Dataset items
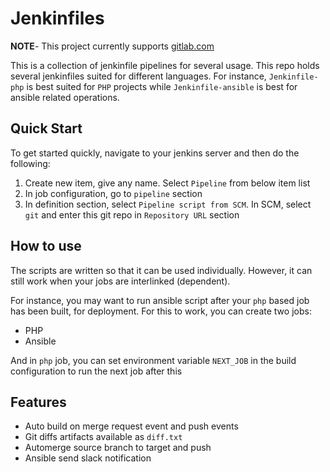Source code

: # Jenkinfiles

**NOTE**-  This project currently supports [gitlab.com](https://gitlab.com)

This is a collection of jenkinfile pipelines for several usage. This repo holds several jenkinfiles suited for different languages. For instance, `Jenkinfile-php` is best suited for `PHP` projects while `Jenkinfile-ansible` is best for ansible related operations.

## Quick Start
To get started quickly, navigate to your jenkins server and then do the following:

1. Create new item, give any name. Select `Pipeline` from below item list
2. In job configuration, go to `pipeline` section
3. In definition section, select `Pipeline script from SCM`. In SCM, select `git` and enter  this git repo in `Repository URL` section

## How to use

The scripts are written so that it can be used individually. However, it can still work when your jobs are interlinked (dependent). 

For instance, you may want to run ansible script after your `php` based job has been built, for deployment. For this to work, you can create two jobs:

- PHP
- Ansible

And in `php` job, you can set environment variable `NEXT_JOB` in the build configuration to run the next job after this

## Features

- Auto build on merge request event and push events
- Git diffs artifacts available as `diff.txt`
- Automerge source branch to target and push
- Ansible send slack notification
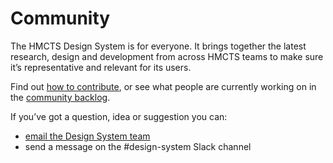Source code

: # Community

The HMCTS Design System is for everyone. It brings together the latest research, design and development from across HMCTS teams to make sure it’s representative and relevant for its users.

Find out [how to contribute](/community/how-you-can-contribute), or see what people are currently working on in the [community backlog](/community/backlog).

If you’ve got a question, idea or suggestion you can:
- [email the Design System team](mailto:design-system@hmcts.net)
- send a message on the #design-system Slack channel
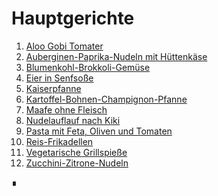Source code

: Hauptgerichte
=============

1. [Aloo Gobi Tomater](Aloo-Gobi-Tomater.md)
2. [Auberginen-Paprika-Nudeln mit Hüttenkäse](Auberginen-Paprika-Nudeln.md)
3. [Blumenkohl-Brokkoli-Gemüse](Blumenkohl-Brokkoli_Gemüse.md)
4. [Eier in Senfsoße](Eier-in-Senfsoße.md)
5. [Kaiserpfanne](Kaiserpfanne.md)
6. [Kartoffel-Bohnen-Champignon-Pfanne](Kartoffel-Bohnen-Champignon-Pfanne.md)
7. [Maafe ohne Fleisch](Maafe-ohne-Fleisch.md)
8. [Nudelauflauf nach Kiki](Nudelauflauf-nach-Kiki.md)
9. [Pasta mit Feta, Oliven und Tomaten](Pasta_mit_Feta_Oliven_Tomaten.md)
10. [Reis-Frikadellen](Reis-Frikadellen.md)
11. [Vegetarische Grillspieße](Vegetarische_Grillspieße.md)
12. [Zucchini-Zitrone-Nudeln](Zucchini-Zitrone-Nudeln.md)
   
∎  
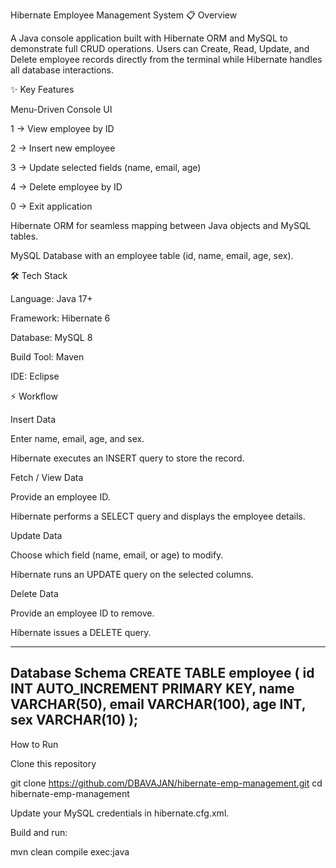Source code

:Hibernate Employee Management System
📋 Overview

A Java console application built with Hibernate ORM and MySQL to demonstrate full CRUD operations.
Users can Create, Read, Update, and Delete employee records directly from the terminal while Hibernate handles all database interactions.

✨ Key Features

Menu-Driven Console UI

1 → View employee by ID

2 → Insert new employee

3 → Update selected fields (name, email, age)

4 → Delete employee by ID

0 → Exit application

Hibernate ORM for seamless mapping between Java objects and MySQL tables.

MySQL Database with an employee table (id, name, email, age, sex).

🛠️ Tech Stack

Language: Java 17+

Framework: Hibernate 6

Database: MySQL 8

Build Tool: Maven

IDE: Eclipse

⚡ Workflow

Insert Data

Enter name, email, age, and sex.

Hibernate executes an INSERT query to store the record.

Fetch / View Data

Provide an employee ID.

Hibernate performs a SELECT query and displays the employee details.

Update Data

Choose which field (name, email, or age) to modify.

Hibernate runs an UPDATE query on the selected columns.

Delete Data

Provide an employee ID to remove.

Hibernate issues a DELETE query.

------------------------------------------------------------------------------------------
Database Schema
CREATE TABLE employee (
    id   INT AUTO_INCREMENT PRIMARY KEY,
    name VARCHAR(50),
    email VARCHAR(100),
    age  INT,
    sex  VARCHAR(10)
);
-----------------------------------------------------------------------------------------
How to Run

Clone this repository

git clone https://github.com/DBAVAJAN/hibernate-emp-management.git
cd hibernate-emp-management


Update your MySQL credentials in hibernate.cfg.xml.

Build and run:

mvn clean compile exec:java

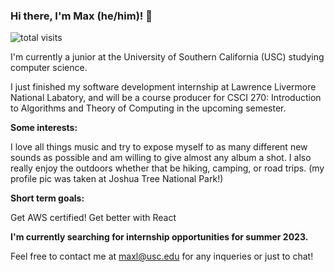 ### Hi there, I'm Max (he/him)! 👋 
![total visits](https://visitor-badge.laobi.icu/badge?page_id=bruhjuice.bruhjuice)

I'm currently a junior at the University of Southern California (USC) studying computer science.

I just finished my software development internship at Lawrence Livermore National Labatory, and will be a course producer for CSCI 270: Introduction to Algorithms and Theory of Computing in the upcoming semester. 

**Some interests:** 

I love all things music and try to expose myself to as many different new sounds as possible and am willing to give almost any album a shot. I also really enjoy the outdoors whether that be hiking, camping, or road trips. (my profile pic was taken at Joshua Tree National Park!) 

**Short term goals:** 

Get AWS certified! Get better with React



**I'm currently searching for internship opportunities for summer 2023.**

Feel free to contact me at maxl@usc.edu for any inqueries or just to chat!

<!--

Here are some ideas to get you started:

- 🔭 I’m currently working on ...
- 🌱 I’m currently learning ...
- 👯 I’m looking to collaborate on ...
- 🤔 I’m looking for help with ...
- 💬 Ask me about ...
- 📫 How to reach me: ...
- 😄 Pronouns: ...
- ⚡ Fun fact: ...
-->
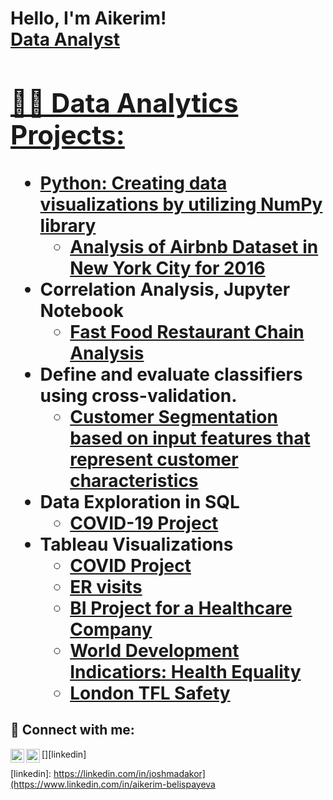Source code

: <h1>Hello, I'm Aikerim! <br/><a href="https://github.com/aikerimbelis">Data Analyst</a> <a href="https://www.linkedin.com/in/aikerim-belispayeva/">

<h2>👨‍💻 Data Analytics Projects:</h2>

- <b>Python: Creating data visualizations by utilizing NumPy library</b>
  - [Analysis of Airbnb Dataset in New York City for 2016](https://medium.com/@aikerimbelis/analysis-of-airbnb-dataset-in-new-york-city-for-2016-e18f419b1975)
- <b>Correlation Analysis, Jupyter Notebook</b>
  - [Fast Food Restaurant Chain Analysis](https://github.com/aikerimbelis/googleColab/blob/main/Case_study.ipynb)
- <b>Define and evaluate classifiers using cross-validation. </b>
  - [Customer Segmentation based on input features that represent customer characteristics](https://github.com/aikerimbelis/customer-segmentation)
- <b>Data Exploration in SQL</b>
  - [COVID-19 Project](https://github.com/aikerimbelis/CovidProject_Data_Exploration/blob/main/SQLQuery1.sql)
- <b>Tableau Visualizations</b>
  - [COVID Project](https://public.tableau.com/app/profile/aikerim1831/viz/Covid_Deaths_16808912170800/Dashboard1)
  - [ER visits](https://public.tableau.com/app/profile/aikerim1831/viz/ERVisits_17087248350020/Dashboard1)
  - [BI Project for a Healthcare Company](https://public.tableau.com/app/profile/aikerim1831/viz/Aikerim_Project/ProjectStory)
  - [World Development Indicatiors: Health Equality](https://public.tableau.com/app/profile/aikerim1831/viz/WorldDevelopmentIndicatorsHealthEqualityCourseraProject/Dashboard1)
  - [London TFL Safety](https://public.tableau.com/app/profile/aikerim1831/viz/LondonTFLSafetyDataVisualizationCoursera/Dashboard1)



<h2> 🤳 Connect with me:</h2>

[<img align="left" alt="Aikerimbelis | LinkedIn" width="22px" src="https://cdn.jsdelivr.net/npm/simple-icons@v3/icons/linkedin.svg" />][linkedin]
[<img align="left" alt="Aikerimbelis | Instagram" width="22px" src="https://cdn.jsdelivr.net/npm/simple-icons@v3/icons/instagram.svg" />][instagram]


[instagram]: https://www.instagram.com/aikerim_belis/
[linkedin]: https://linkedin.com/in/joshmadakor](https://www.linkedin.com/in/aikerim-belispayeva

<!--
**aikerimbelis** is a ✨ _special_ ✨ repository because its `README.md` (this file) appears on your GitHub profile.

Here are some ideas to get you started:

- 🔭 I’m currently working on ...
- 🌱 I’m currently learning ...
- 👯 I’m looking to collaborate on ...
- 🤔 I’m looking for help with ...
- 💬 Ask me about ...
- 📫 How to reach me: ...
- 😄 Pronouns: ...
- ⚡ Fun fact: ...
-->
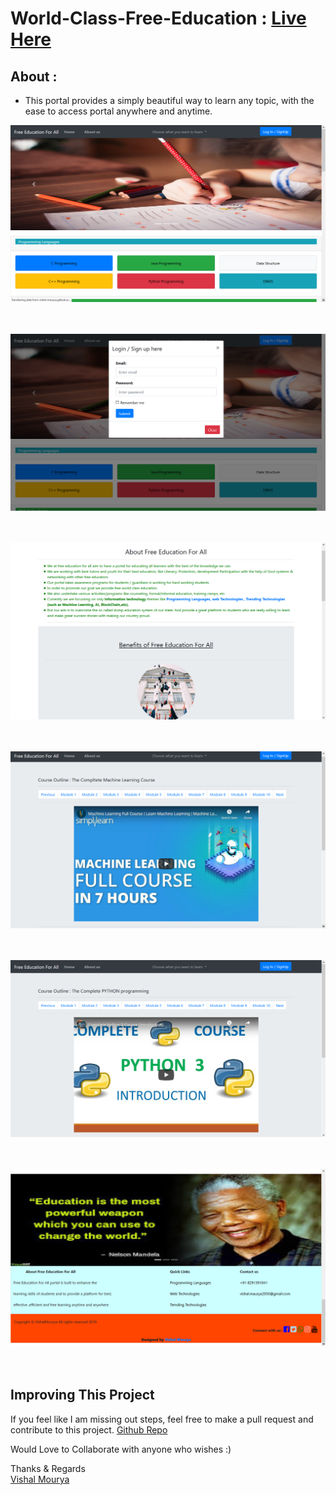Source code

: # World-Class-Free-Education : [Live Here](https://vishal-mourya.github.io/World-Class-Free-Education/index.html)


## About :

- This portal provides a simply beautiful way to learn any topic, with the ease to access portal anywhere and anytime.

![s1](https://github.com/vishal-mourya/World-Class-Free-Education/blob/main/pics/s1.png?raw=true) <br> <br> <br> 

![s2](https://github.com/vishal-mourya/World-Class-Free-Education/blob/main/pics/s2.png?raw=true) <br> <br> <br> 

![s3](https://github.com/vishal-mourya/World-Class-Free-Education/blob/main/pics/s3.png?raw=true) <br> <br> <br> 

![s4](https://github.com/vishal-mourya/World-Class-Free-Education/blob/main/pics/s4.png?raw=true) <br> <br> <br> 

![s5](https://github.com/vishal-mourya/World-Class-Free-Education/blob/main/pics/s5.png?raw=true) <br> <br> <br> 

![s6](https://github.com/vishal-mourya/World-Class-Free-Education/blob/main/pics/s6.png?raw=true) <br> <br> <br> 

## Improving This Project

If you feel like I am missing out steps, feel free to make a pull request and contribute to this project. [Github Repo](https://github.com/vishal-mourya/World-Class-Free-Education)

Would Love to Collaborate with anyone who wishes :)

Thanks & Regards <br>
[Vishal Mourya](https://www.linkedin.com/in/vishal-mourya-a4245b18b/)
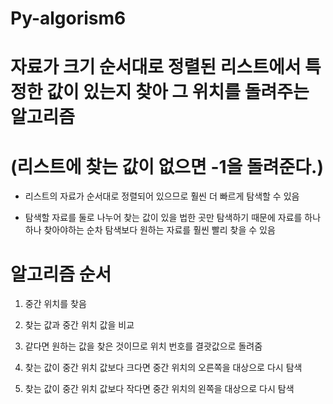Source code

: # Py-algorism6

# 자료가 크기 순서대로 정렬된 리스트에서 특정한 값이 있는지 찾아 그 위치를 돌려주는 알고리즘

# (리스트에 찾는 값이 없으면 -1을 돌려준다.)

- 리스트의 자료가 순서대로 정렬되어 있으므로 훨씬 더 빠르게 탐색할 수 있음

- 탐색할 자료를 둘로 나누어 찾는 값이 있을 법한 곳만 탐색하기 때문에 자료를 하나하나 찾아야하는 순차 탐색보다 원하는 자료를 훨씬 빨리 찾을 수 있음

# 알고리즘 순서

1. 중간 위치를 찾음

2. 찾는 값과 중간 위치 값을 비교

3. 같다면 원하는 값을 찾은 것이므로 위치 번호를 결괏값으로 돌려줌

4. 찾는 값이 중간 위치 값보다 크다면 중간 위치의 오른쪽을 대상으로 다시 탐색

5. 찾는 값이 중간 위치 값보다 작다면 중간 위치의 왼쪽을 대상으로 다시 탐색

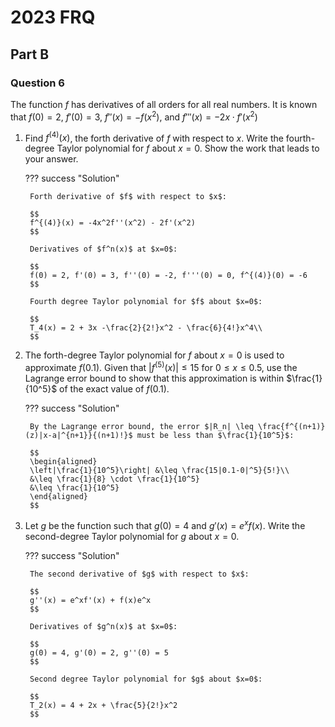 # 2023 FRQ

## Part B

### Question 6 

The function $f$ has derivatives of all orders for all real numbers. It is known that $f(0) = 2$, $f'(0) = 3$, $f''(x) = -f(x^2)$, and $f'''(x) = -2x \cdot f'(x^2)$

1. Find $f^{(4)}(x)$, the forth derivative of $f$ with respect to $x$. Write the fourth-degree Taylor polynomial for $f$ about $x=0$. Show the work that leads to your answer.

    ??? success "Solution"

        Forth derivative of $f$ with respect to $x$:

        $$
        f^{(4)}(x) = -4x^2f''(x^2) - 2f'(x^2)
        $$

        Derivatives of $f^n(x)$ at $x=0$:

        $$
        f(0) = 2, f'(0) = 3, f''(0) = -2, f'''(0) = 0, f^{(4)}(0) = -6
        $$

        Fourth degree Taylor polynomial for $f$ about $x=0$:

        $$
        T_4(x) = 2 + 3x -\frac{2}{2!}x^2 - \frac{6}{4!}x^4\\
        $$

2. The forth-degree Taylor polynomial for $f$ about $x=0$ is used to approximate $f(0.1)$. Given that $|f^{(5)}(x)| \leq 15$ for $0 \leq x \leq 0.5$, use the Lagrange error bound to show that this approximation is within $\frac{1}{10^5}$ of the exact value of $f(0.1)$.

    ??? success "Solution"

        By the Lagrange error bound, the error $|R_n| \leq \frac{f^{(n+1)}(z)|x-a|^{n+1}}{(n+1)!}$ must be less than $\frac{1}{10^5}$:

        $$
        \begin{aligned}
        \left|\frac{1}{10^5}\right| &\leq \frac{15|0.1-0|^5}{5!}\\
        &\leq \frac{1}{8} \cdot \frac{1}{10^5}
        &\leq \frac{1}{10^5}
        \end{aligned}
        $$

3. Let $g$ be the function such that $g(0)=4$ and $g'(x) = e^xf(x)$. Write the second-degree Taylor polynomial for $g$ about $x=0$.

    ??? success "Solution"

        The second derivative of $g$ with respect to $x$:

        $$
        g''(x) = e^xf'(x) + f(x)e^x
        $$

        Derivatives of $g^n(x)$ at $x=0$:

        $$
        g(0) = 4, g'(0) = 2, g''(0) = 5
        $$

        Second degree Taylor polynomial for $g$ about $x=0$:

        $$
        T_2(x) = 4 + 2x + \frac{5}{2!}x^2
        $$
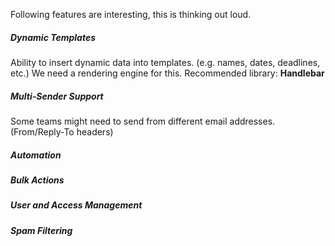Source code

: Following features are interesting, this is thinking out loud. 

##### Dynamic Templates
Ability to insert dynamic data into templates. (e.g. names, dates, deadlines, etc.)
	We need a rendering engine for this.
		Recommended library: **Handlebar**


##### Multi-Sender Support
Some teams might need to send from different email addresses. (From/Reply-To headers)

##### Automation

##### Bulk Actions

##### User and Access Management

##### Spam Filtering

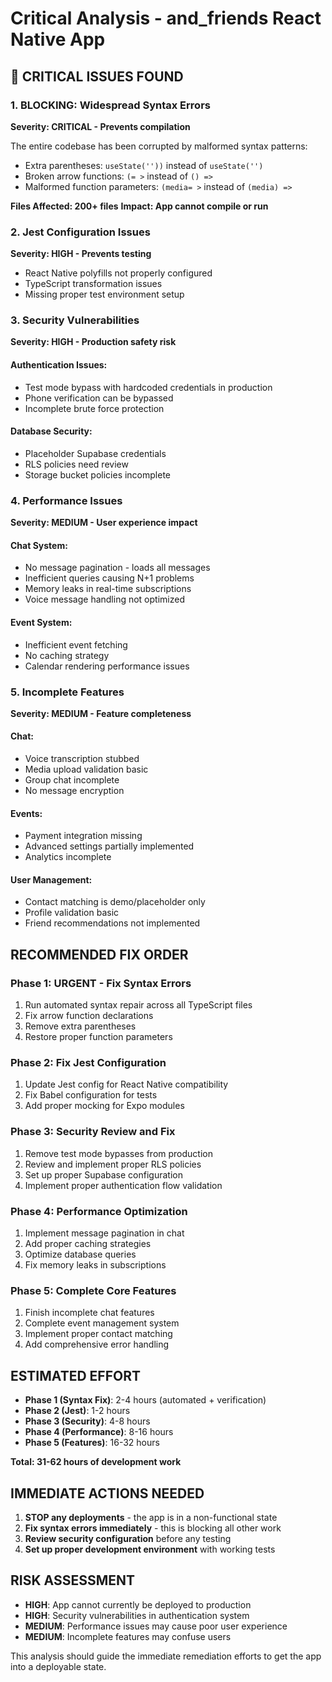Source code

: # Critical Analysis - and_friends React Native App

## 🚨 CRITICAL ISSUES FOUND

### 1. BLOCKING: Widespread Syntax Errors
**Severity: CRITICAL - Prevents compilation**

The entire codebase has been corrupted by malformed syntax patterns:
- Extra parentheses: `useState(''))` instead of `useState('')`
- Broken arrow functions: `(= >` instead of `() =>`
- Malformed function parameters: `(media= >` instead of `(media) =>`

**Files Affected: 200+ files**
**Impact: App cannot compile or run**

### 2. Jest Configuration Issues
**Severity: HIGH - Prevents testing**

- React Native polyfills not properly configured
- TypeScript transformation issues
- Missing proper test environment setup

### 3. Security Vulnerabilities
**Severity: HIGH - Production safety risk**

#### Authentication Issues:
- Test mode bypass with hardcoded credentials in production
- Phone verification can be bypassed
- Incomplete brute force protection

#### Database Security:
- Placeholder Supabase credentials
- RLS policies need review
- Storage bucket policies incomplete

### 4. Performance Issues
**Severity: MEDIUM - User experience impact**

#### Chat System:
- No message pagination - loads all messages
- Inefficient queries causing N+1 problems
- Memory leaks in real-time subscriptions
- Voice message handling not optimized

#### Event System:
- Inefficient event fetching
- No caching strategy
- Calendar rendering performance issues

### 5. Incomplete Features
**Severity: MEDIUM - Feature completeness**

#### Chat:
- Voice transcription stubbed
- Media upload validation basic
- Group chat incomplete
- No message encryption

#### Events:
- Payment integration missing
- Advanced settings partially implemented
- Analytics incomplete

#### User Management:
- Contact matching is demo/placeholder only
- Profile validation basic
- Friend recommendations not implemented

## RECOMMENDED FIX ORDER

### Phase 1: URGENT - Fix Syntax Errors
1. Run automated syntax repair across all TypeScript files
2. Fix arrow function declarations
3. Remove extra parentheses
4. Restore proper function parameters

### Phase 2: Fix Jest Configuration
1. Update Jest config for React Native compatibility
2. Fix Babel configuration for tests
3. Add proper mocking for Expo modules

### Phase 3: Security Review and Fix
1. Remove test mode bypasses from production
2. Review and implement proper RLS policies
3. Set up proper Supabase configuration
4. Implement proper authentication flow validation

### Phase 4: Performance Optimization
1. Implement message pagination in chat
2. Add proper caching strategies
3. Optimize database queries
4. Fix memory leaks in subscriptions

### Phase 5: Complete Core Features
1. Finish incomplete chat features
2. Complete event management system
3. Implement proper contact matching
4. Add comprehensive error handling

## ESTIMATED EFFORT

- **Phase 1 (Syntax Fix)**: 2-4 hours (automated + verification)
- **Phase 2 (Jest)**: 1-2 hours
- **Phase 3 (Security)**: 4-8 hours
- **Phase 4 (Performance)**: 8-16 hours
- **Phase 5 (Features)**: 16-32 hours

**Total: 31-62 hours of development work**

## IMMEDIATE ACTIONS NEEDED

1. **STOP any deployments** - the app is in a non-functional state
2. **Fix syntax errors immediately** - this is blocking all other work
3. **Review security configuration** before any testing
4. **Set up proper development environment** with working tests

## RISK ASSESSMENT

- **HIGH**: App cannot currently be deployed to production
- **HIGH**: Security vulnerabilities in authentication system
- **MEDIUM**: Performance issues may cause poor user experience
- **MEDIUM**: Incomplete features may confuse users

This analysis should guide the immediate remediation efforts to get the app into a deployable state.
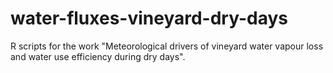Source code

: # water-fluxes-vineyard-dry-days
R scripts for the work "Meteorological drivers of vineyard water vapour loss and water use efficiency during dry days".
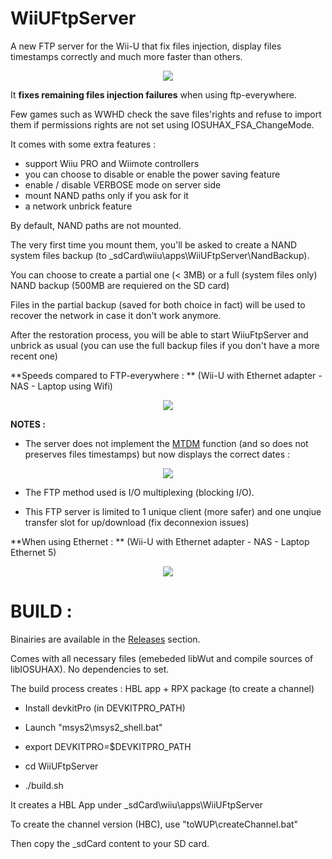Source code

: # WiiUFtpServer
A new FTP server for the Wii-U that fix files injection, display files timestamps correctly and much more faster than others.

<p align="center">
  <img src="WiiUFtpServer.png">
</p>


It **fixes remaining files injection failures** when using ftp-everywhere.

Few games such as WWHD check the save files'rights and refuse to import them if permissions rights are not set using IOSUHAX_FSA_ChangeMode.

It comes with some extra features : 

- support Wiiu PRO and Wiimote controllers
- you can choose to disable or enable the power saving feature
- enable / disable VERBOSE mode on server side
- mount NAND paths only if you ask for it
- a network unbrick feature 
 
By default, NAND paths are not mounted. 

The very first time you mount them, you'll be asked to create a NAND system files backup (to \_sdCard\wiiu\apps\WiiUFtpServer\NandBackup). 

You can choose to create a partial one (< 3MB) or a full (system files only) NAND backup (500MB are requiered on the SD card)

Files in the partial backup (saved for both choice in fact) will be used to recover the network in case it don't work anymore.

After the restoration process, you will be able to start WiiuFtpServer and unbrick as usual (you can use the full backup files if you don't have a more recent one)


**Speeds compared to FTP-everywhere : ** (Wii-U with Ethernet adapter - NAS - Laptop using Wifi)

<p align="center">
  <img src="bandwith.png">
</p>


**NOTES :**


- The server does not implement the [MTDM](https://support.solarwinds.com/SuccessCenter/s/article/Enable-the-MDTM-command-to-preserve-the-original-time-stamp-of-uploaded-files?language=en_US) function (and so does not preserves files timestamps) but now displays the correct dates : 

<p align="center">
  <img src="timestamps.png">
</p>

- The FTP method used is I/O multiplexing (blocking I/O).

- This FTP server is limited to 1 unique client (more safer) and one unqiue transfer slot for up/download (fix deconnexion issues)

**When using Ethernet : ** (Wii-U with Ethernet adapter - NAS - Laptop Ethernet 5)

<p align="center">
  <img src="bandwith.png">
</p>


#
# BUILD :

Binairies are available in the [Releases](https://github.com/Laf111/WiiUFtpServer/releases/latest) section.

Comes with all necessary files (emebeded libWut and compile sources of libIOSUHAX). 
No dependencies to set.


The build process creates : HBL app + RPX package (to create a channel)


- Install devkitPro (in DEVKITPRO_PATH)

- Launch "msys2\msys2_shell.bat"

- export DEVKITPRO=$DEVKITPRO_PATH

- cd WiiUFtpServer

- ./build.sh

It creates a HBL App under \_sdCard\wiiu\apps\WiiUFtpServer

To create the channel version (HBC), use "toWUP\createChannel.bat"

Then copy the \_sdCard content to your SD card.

=== PROBLEM TO SOLVE ===
Which lines of the records above hold the word "Native"? Copy each one out.

=== RESPONSE TO THIS TASK ===
: # Critical Analysis - and_friends React Native App
- React Native polyfills not properly configured
1. Update Jest config for React Native compatibility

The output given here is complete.